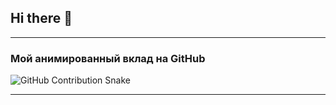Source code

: ## Hi there 👋
---
### Мой анимированный вклад на GitHub

![GitHub Contribution Snake](https://github.com/ВАШ_НИКНЕЙМ/ВАШ_НИКНЕЙМ/blob/main/dist/github-contribution-grid-snake.svg?raw=true)

---
<!--
**dxrkravehub/dxrkravehub** is a ✨ _special_ ✨ repository because its `README.md` (this file) appears on your GitHub profile.

Here are some ideas to get you started:

- 🔭 I’m currently working on ...
- 🌱 I’m currently learning ...
- 👯 I’m looking to collaborate on ...
- 🤔 I’m looking for help with ...
- 💬 Ask me about ...
- 📫 How to reach me: ...
- 😄 Pronouns: ...
- ⚡ Fun fact: ...
-->
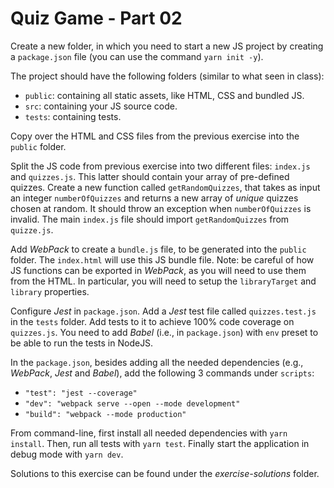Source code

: # Quiz Game - Part 02

Create a new folder, in which you need to start a new JS project by creating
a `package.json` file (you can use the command `yarn init -y`).

The project should have the following folders (similar to what seen in class):
* `public`: containing all static assets, like HTML, CSS and bundled JS.
* `src`: containing your JS source code.
* `tests`: containing tests.

Copy over the HTML and CSS files from the previous exercise into the `public` folder.

Split the JS code from previous exercise into two different files: `index.js`
and `quizzes.js`.
This latter should contain your array of pre-defined quizzes.
Create a new function called `getRandomQuizzes`, that takes as input an integer
`numberOfQuizzes` and returns a new array of *unique* quizzes chosen at random.
It should throw an exception when  `numberOfQuizzes`  is invalid.
The main `index.js` file should import `getRandomQuizzes` from `quizze.js`.

Add *WebPack* to create a `bundle.js` file, to be generated into the `public` folder.
The `index.html` will use this JS bundle file.
Note: be careful of how JS functions can be exported in *WebPack*, as you will need to
use them from the HTML.
In particular, you will need to setup the `libraryTarget` and `library` properties.

Configure *Jest* in `package.json`.
Add a *Jest* test file called `quizzes.test.js` in the `tests` folder.
Add tests to it to achieve 100% code coverage on `quizzes.js`.
You need to add *Babel* (i.e., in `package.json`) with `env` preset to be able to run the tests in NodeJS.

In the `package.json`, besides adding all the needed dependencies
(e.g., *WebPack*, *Jest* and *Babel*), add the following 3 commands under `scripts`:
* `"test": "jest --coverage"`
* `"dev": "webpack serve --open --mode development"`
* `"build": "webpack --mode production"`

From command-line, first install all needed dependencies with `yarn install`.
Then, run all tests with `yarn test`.
Finally start the application in debug mode with `yarn dev`.


Solutions to this exercise can be found under the *exercise-solutions* folder.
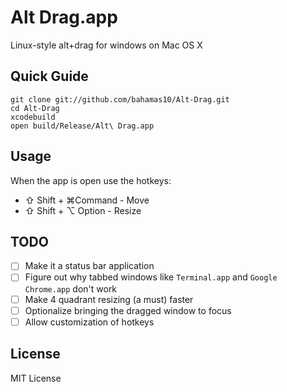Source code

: Alt Drag.app
============

Linux-style alt+drag for windows on Mac OS X

Quick Guide
-----------

    git clone git://github.com/bahamas10/Alt-Drag.git
    cd Alt-Drag
    xcodebuild
    open build/Release/Alt\ Drag.app

Usage
-----

When the app is open use the hotkeys:
- ⇧ Shift + ⌘Command - Move
- ⇧ Shift + ⌥ Option - Resize

TODO
----

- [ ] Make it a status bar application
- [ ] Figure out why tabbed windows like `Terminal.app` and `Google Chrome.app` don't work
- [ ] Make 4 quadrant resizing (a must) faster
- [ ] Optionalize bringing the dragged window to focus
- [ ] Allow customization of hotkeys

License
-------

MIT License
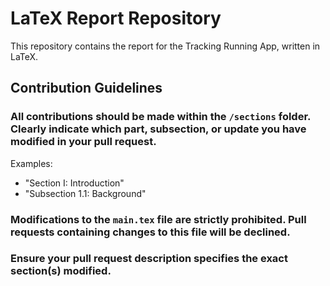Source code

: # LaTeX Report Repository

This repository contains the report for the Tracking Running App, written in LaTeX.

## Contribution Guidelines

   ### All contributions should be made within the `/sections` folder. Clearly indicate which part, subsection, or update you have modified in your pull request.  
   Examples:  
   - "Section I: Introduction"  
   - "Subsection 1.1: Background"

   ### Modifications to the `main.tex` file are strictly prohibited. Pull requests containing changes to this file will be declined.
   ### Ensure your pull request description specifies the exact section(s) modified.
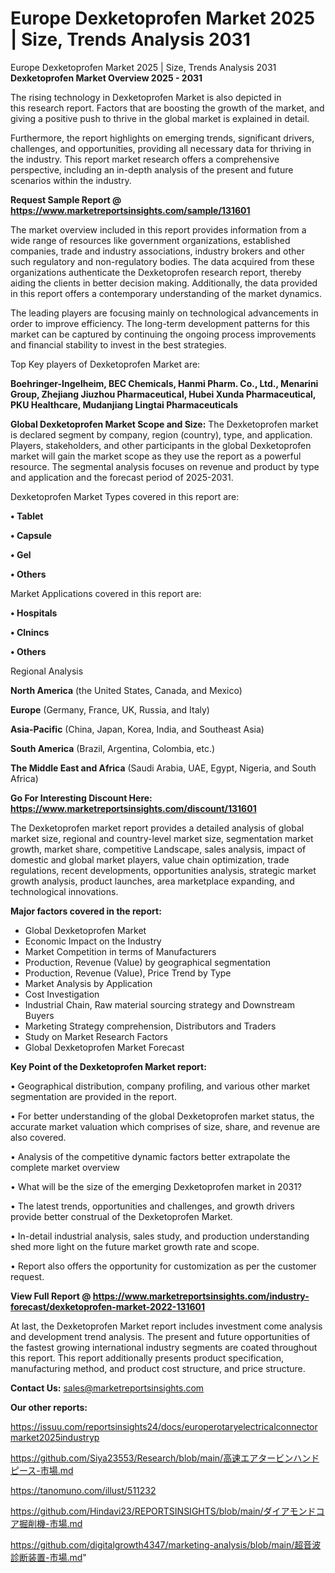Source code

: # Europe Dexketoprofen Market 2025 | Size, Trends Analysis 2031
Europe Dexketoprofen Market 2025 | Size, Trends Analysis 2031
<Strong> Dexketoprofen Market Overview 2025 - 2031</strong>

The rising technology in Dexketoprofen Market is also depicted in this research report. Factors that are boosting the growth of the market, and giving a positive push to thrive in the global market is explained in detail.

Furthermore, the report highlights on emerging trends, significant drivers, challenges, and opportunities, providing all necessary data for thriving in the industry. This report market research offers a comprehensive perspective, including an in-depth analysis of the present and future scenarios within the industry.

<strong>Request Sample Report @ <a href=https://www.marketreportsinsights.com/sample/131601>https://www.marketreportsinsights.com/sample/131601</a></strong>

The market overview included in this report provides information from a wide range of resources like government organizations, established companies, trade and industry associations, industry brokers and other such regulatory and non-regulatory bodies. The data acquired from these organizations authenticate the Dexketoprofen research report, thereby aiding the clients in better decision making. Additionally, the data provided in this report offers a contemporary understanding of the market dynamics.

The leading players are focusing mainly on technological advancements in order to improve efficiency. The long-term development patterns for this market can be captured by continuing the ongoing process improvements and financial stability to invest in the best strategies.

Top Key players of Dexketoprofen Market are:

<strong>Boehringer-Ingelheim, BEC Chemicals, Hanmi Pharm. Co., Ltd., Menarini Group, Zhejiang Jiuzhou Pharmaceutical, Hubei Xunda Pharmaceutical, PKU Healthcare, Mudanjiang Lingtai Pharmaceuticals</strong>

<strong><b>Global Dexketoprofen Market Scope and Size:</b></strong>
The Dexketoprofen market is declared segment by company, region (country), type, and application. Players, stakeholders, and other participants in the global Dexketoprofen market will gain the market scope as they use the report as a powerful resource. The segmental analysis focuses on revenue and product by type and application and the forecast period of 2025-2031.

Dexketoprofen Market Types covered in this report are:

<strong>• Tablet

• Capsule

• Gel

• Others</strong>

Market Applications covered in this report are:

<strong>• Hospitals

• Clnincs

• Others</strong> 

Regional Analysis

<strong>North America</strong> (the United States, Canada, and Mexico)

<strong>Europe</strong> (Germany, France, UK, Russia, and Italy)

<strong>Asia-Pacific</strong> (China, Japan, Korea, India, and Southeast Asia)

<strong>South America</strong> (Brazil, Argentina, Colombia, etc.)

<strong>The Middle East and Africa</strong> (Saudi Arabia, UAE, Egypt, Nigeria, and South Africa)

<strong>Go For Interesting Discount Here: <a href=https://www.marketreportsinsights.com/discount/131601>https://www.marketreportsinsights.com/discount/131601</a></strong>

The Dexketoprofen market report provides a detailed analysis of global market size, regional and country-level market size, segmentation market growth, market share, competitive Landscape, sales analysis, impact of domestic and global market players, value chain optimization, trade regulations, recent developments, opportunities analysis, strategic market growth analysis, product launches, area marketplace expanding, and technological innovations.

<strong><b>Major factors covered in the report:</b></strong>
<ul>
  <li>Global Dexketoprofen Market </li>
  <li>Economic Impact on the Industry</li>
  <li>Market Competition in terms of Manufacturers</li>
  <li>Production, Revenue (Value) by geographical segmentation</li>
  <li>Production, Revenue (Value), Price Trend by Type</li>
  <li>Market Analysis by Application</li>
  <li>Cost Investigation</li>
  <li>Industrial Chain, Raw material sourcing strategy and Downstream Buyers</li>
  <li>Marketing Strategy comprehension, Distributors and Traders</li>
  <li>Study on Market Research Factors</li>
  <li>Global Dexketoprofen Market Forecast</li>
</ul>

<strong><b>Key Point of the Dexketoprofen Market report:</b></strong>

• Geographical distribution, company profiling, and various other market segmentation are provided in the report.

• For better understanding of the global Dexketoprofen market status, the accurate market valuation which comprises of size, share, and revenue are also covered.

• Analysis of the competitive dynamic factors better extrapolate the complete market overview

• What will be the size of the emerging Dexketoprofen market in 2031?

• The latest trends, opportunities and challenges, and growth drivers provide better construal of the Dexketoprofen Market.

• In-detail industrial analysis, sales study, and production understanding shed more light on the future market growth rate and scope.

• Report also offers the opportunity for customization as per the customer request.

<strong><b>View Full Report @ <a href=https://www.marketreportsinsights.com/industry-forecast/dexketoprofen-market-2022-131601>https://www.marketreportsinsights.com/industry-forecast/dexketoprofen-market-2022-131601</a></b></strong>


At last, the Dexketoprofen Market report includes investment come analysis and development trend analysis. The present and future opportunities of the fastest growing international industry segments are coated throughout this report. This report additionally presents product specification, manufacturing method, and product cost structure, and price structure.

<strong>Contact Us:</strong>
sales@marketreportsinsights.com

<strong>Our other reports:</strong>

<a href=https://issuu.com/reportsinsights24/docs/europerotaryelectricalconnectormarket2025industryp>https://issuu.com/reportsinsights24/docs/europerotaryelectricalconnectormarket2025industryp</a>

<a href=https://github.com/Siya23553/Research/blob/main/高速エアタービンハンドピース-市場.md>https://github.com/Siya23553/Research/blob/main/高速エアタービンハンドピース-市場.md</a>

<a href=https://tanomuno.com/illust/511232>https://tanomuno.com/illust/511232</a>

<a href=https://github.com/Hindavi23/REPORTSINSIGHTS/blob/main/ダイアモンドコア掘削機-市場.md>https://github.com/Hindavi23/REPORTSINSIGHTS/blob/main/ダイアモンドコア掘削機-市場.md</a>

<a href=https://github.com/digitalgrowth4347/marketing-analysis/blob/main/超音波診断装置-市場.md>https://github.com/digitalgrowth4347/marketing-analysis/blob/main/超音波診断装置-市場.md</a>"
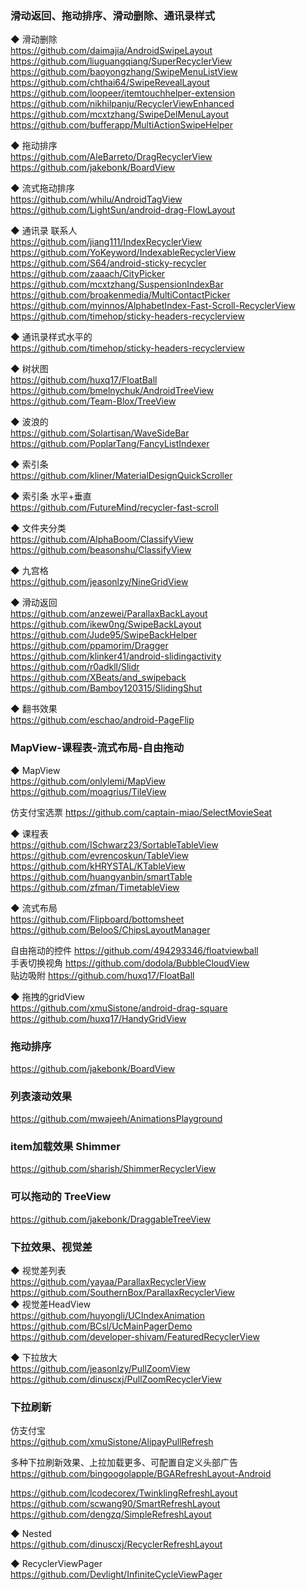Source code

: ### 滑动返回、拖动排序、滑动删除、通讯录样式
◆ 滑动删除  
https://github.com/daimajia/AndroidSwipeLayout  
https://github.com/liuguangqiang/SuperRecyclerView  
https://github.com/baoyongzhang/SwipeMenuListView  
https://github.com/chthai64/SwipeRevealLayout  
https://github.com/loopeer/itemtouchhelper-extension  
https://github.com/nikhilpanju/RecyclerViewEnhanced  
https://github.com/mcxtzhang/SwipeDelMenuLayout  
https://github.com/bufferapp/MultiActionSwipeHelper  

◆ 拖动排序  
https://github.com/AleBarreto/DragRecyclerView  
https://github.com/jakebonk/BoardView  

◆ 流式拖动排序  
https://github.com/whilu/AndroidTagView  
https://github.com/LightSun/android-drag-FlowLayout  

◆ 通讯录  联系人   
https://github.com/jiang111/IndexRecyclerView  
https://github.com/YoKeyword/IndexableRecyclerView  
https://github.com/S64/android-sticky-recycler    
https://github.com/zaaach/CityPicker  
https://github.com/mcxtzhang/SuspensionIndexBar  
https://github.com/broakenmedia/MultiContactPicker  
https://github.com/myinnos/AlphabetIndex-Fast-Scroll-RecyclerView  
https://github.com/timehop/sticky-headers-recyclerview  

◆ 通讯录样式水平的   
https://github.com/timehop/sticky-headers-recyclerview  

◆ 树状图  
https://github.com/huxq17/FloatBall  
https://github.com/bmelnychuk/AndroidTreeView  
https://github.com/Team-Blox/TreeView  

◆ 波浪的  
https://github.com/Solartisan/WaveSideBar  
https://github.com/PoplarTang/FancyListIndexer  

◆ 索引条  
https://github.com/kliner/MaterialDesignQuickScroller  

◆ 索引条  水平+垂直     
https://github.com/FutureMind/recycler-fast-scroll  

◆ 文件夹分类  
https://github.com/AlphaBoom/ClassifyView  
https://github.com/beasonshu/ClassifyView  

◆ 九宫格      
https://github.com/jeasonlzy/NineGridView  

◆ 滑动返回  
https://github.com/anzewei/ParallaxBackLayout  
https://github.com/ikew0ng/SwipeBackLayout  
https://github.com/Jude95/SwipeBackHelper  
https://github.com/ppamorim/Dragger  
https://github.com/klinker41/android-slidingactivity  
https://github.com/r0adkll/Slidr  
https://github.com/XBeats/and_swipeback  
https://github.com/Bamboy120315/SlidingShut  


◆ 翻书效果  
https://github.com/eschao/android-PageFlip  

### MapView-课程表-流式布局-自由拖动

◆ MapView  
https://github.com/onlylemi/MapView  
https://github.com/moagrius/TileView  

仿支付宝选票    https://github.com/captain-miao/SelectMovieSeat  
    

◆ 课程表    
https://github.com/ISchwarz23/SortableTableView  
https://github.com/evrencoskun/TableView  
https://github.com/kHRYSTAL/KTableView  
https://github.com/huangyanbin/smartTable  
https://github.com/zfman/TimetableView  

◆ 流式布局  
https://github.com/Flipboard/bottomsheet  
https://github.com/BelooS/ChipsLayoutManager  

自由拖动的控件 https://github.com/494293346/floatviewball  
手表切换视角  https://github.com/dodola/BubbleCloudView  
贴边吸附  https://github.com/huxq17/FloatBall  

◆ 拖拽的gridView  
https://github.com/xmuSistone/android-drag-square    
https://github.com/huxq17/HandyGridView  

### 拖动排序  
https://github.com/jakebonk/BoardView

### 列表滚动效果  
https://github.com/mwajeeh/AnimationsPlayground

### item加载效果   Shimmer  
https://github.com/sharish/ShimmerRecyclerView  

### 可以拖动的 TreeView  
https://github.com/jakebonk/DraggableTreeView  

### 下拉效果、视觉差
◆ 视觉差列表  
https://github.com/yayaa/ParallaxRecyclerView  
https://github.com/SouthernBox/ParallaxRecyclerView  
◆ 视觉差HeadView  
https://github.com/huyongli/UCIndexAnimation  
https://github.com/BCsl/UcMainPagerDemo  
https://github.com/developer-shivam/FeaturedRecyclerView  


◆ 下拉放大  
https://github.com/jeasonlzy/PullZoomView  
https://github.com/dinuscxj/PullZoomRecyclerView  

### 下拉刷新
仿支付宝  
https://github.com/xmuSistone/AlipayPullRefresh  

多种下拉刷新效果、上拉加载更多、可配置自定义头部广告      
https://github.com/bingoogolapple/BGARefreshLayout-Android  

https://github.com/lcodecorex/TwinklingRefreshLayout  
https://github.com/scwang90/SmartRefreshLayout  
https://github.com/dengzq/SimpleRefreshLayout  

◆ Nested  
https://github.com/dinuscxj/RecyclerRefreshLayout  

◆ RecyclerViewPager  
https://github.com/Devlight/InfiniteCycleViewPager  





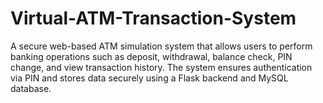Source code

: # Virtual-ATM-Transaction-System
A secure web-based ATM simulation system that allows users to perform banking operations such as deposit, withdrawal, balance check, PIN change, and view transaction history. The system ensures authentication via PIN and stores data securely using a Flask backend and MySQL database.
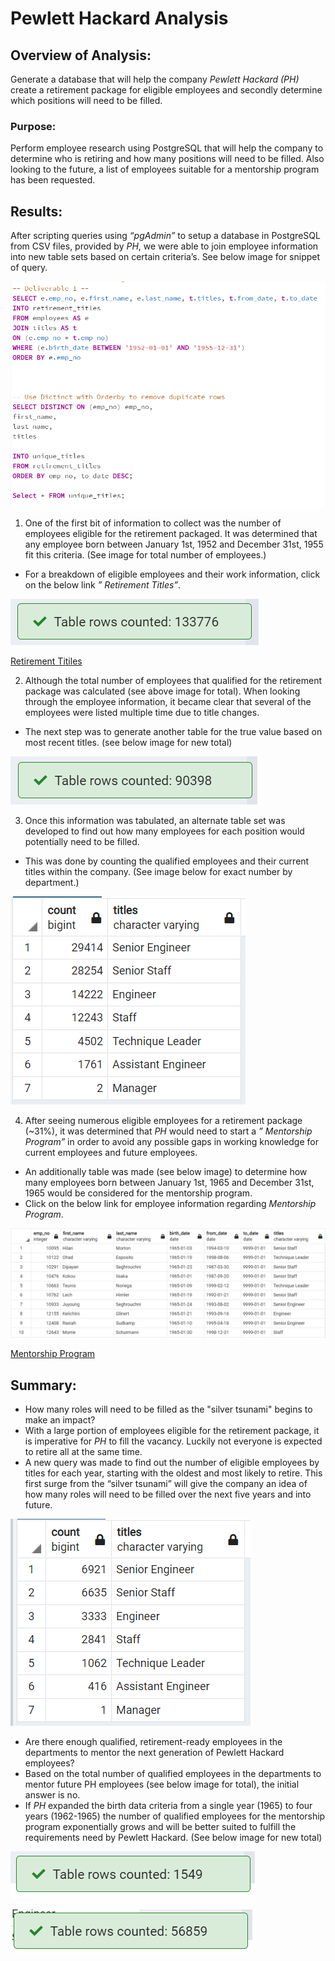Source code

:# Pewlett Hackard Analysis

## Overview of Analysis: 
Generate a database that will help the company *Pewlett Hackard (PH)* create a retirement package for eligible employees and secondly determine which positions will need to be filled. 
### Purpose:
Perform employee research using PostgreSQL that will help the company to determine who is retiring and how many positions will need to be filled. Also looking to the future, a list of employees suitable for a mentorship program has been requested. 

## Results: 
After scripting queries using *“pgAdmin”* to setup a database in PostgreSQL from CSV files, provided by *PH*, we were able to join employee information into new table sets based on certain criteria’s. See below image for snippet of query.

![]( https://github.com/Apollo619/Pewlett-Hackard-Analysis/blob/main/Resources/query%20script.PNG)

1.	One of the first bit of information to collect was the number of employees eligible for the retirement packaged. It was determined that any employee born between January 1st, 1952 and December 31st, 1955 fit this criteria. (See image for total number of employees.) 
  -	For a breakdown of eligible employees and their work information, click on the below link *” Retirement Titles”*.

![]( https://github.com/Apollo619/Pewlett-Hackard-Analysis/blob/main/Resources/Number%20of%20employees%20eligible%20for%20retirement_retirement_titles.PNG)

[Retirement Titiles](https://github.com/Apollo619/Pewlett-Hackard-Analysis/blob/main/Data/retirement_titles.csv)

2.	Although the total number of employees that qualified for the retirement package was calculated (see above image for total). When looking through the employee information, it became clear that several of the employees were listed multiple time due to title changes. 
  -	The next step was to generate another table for the true value based on most recent titles. (see below image for new total)

![](https://github.com/Apollo619/Pewlett-Hackard-Analysis/blob/main/Resources/Number%20of%20employees%20eligible%20for%20retirement_unique_titles.PNG)

3.	Once this information was tabulated, an alternate table set was developed to find out how many employees for each position would potentially need to be filled. 
  -	This was done by counting the qualified employees and their current titles within the company. (See image below for exact number by department.)

![]( https://github.com/Apollo619/Pewlett-Hackard-Analysis/blob/main/Resources/retiring%20titles.PNG) 

4.	After seeing numerous eligible employees for a retirement package (~31%), it was determined that *PH* would need to start a *” Mentorship Program”* in order to avoid any possible gaps in working knowledge for current employees and future employees.  
  -	An additionally table was made (see below image) to determine how many employees born between January 1st, 1965 and December 31st, 1965 would be considered for the         mentorship program.
  -	Click on the below link for employee information regarding *Mentorship Program*.

![]( https://github.com/Apollo619/Pewlett-Hackard-Analysis/blob/main/Resources/mentorship%20table.PNG)

[Mentorship Program](https://github.com/Apollo619/Pewlett-Hackard-Analysis/blob/main/Data/mentorship_eligibilty.csv)

## Summary:
-	How many roles will need to be filled as the "silver tsunami" begins to make an impact?
  -	With a large portion of employees eligible for the retirement package, it is imperative for *PH* to fill the vacancy. Luckily not everyone is expected to retire all at the       same time. 
  -	A new query was made to find out the number of eligible employees by titles for each year, starting with the oldest and most likely to retire. This first surge from the        “silver tsunami” will give the company an idea of how many roles will need to be filled over the next five years and into future. 

![]( https://github.com/Apollo619/Pewlett-Hackard-Analysis/blob/main/Resources/count%20of%20retirees%20in%2052.PNG) 

-	Are there enough qualified, retirement-ready employees in the departments to mentor the next generation of Pewlett Hackard employees?
  - Based on the total number of qualified employees in the departments to mentor future PH employees (see below image for total), the initial answer is no. 
  -	If *PH* expanded the birth data criteria from a single year (1965) to four years (1962-1965) the number of qualified employees for the mentorship program exponentially grows     and will be better suited to fulfill the requirements need by Pewlett Hackard. (See below image for new total)

![]( https://github.com/Apollo619/Pewlett-Hackard-Analysis/blob/main/Resources/Number%20of%20employees%20eligible%20for%20mentorship%20program.PNG)

![]( https://github.com/Apollo619/Pewlett-Hackard-Analysis/blob/main/Resources/Number%20of%20employees%20eligible%20for%20mentorship%20expanded.PNG)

________________

• _WHAT THE TASK REQUIRES_
Among the lines above, find the one with "https://github.com/mcxtzhang/SwipeDelMenuLayout" and the one with "https://github.com/broakenmedia/MultiContactPicker". Quote both and everything between them, exactly.

• _RESPONSE TO THIS TASK_
https://github.com/mcxtzhang/SwipeDelMenuLayout  
https://github.com/bufferapp/MultiActionSwipeHelper  

◆ 拖动排序  
https://github.com/AleBarreto/DragRecyclerView  
https://github.com/jakebonk/BoardView  

◆ 流式拖动排序  
https://github.com/whilu/AndroidTagView  
https://github.com/LightSun/android-drag-FlowLayout  

◆ 通讯录  联系人   
https://github.com/jiang111/IndexRecyclerView  
https://github.com/YoKeyword/IndexableRecyclerView  
https://github.com/S64/android-sticky-recycler    
https://github.com/zaaach/CityPicker  
https://github.com/mcxtzhang/SuspensionIndexBar  
https://github.com/broakenmedia/MultiContactPicker  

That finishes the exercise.